Lewis Nkosi biography
Date of birth : 1936-12-05
Date of death : 2010-12-05
Birthplace : Natal, South Africa
Nationality : South African
Category : Famous Figures
Last modified : 2011-10-16
Credited as : writer, essayist, African literature
Lewis Nkosi is known chiefly for his scholarly studies of contemporary African literature, and is the author of the novel Mating Birds (1986). Critics enthusiastically praised Nkosi's prose style and narrative structure in Mating Birds, and several have compared the work with Albert Camus's The Stranger.
Nkosi was born in Natal, South Africa, and attended local schools before enrolling at M. L. Sultan Technical College in Durban. In 1956 he joined the staff of Drum magazine, a publication founded in 1951 by and for African writers. In his Home and Exile and Other Selections (1965), Nkosi described Drum's young writers as "the new African[s] cut adrift from the tribal reserve— urbanised, eager, fast-talking and brash." According to Neil Lazarus, the description fitted Nkosi as well. "Nkosi's whole bearing as a writer," he wrote, "was decisively shaped by the years in Johannesburg working for the magazine." In 1960 Nkosi left South Africa on a one-way "exit permit" after accepting a fellowship to study at Harvard University. Now living in England, he teaches and writes articles on African literature. In addition to the novel Mating Birds, he has also produced several plays and collections of essays, including The Rhythm of Violence (1963), Malcolm (1972), The Transplanted Heart: Essays on South Africa (1975), and Tasks and Masks: Themes and Styles of African Literature (1981).
Mating Birds tells the story of Sibiya, who spots a white woman across a fence on a segregated beach in Durban. Although the rules of apartheid keep them from speaking to each other, they begin a wordless flirtation across the fence. Soon Sibiya becomes obsessed with the woman and follows her everywhere. He learns that her name is Veronica and that she is a stripper at the local nightclub. One day Sibiya follows Veronica to her bungalow. Seeing him, she undresses in front of the open door and lies down on the bed. Sibiya enters her bedroom and has sex with her. Shortly after, they are discovered, and Veronica accuses Sibiya of rape. He is then beaten, arrested, and sentenced to death.

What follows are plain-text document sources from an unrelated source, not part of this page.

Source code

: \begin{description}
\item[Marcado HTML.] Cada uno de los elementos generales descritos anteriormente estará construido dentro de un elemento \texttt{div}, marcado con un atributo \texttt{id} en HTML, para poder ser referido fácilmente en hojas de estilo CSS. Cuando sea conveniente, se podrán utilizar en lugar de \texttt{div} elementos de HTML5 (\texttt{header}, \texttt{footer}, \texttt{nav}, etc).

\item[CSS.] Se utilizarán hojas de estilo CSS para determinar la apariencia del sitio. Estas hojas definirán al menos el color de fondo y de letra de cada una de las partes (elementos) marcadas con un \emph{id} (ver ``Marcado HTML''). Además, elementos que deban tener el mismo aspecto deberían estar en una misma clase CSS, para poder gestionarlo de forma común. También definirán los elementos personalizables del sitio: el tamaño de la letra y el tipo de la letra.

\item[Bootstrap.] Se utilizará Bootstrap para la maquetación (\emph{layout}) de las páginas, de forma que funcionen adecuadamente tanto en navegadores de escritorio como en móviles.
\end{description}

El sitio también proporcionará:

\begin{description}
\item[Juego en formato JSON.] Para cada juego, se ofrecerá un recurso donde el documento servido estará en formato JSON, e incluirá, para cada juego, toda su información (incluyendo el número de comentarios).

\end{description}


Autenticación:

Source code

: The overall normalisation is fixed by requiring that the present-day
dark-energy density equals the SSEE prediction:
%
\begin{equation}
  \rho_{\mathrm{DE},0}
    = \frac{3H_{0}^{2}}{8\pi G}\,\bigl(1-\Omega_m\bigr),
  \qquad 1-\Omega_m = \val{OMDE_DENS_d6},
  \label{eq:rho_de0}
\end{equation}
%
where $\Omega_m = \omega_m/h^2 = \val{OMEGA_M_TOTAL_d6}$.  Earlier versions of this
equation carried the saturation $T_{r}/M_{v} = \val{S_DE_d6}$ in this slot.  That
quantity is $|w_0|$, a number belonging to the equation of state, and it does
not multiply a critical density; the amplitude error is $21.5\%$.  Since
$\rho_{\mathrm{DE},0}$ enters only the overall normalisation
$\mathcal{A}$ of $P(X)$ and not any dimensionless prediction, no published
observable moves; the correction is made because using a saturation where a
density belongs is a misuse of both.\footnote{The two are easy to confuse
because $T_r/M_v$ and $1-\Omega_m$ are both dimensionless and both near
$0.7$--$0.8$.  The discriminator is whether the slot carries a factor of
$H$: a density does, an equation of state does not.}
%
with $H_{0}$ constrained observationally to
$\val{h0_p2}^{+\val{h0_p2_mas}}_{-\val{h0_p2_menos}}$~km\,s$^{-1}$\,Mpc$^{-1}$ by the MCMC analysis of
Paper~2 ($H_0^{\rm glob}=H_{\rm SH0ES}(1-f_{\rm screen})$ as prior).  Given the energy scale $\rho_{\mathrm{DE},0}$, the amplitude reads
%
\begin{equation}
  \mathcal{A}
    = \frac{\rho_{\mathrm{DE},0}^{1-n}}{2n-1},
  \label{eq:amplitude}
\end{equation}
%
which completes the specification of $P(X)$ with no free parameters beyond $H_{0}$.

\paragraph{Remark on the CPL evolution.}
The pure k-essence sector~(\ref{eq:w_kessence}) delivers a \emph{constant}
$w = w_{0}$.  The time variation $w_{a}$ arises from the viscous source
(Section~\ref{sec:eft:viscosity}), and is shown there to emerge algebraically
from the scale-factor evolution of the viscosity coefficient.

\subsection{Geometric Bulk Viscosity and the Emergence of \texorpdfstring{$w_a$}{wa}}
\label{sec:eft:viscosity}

Many critics viewed Mating Birds as a commentary on South Africa's system of apartheid. George Packer, for example, observed: "Mating Birds feels like the work of a superb critic. Heavy with symbolism, analytical rather than dramatic, it attempts nothing less than an allegory of colonialism and apartheid, one that dares to linger in complexity." Other commentators, however, attacked the novel's ambiguous depiction of rape. "Nkosi's handling of the sexual themes complicates the distribution of our sympathies, which he means to be unequivocally with the accused man," noted Rob Nixon in the Village Voice. "For in rebutting the prevalent white South African fantasy of the black male as a sex-crazed rapist, Nkosi edges unnecessarily close to reinforcing the myth of the raped woman as someone who deep down was asking for it." For Henry Louis Gates, Jr., even the question of whether Sibiya raped at all remains unclear. This causes problems for the reader, as "we are never certain who did what to whom or why." Sibiya himself is unsure: "But how could I make the judges or anyone else believe me when I no longer knew what to believe myself? … Had I raped the girl or not?" Gates responded: "We cannot say. Accordingly, this novel's great literary achievement—its vivid depiction of obsession— leads inevitably to its great flaw." Sara Maitland further objected to Nkosi's portrayal of the white woman: "Surely there must be another way for Nkosi's commitment, passion and beautiful writing to describe the violence and injustice of how things are than this stock image of the pale evil seductress, the eternally corrupting female?"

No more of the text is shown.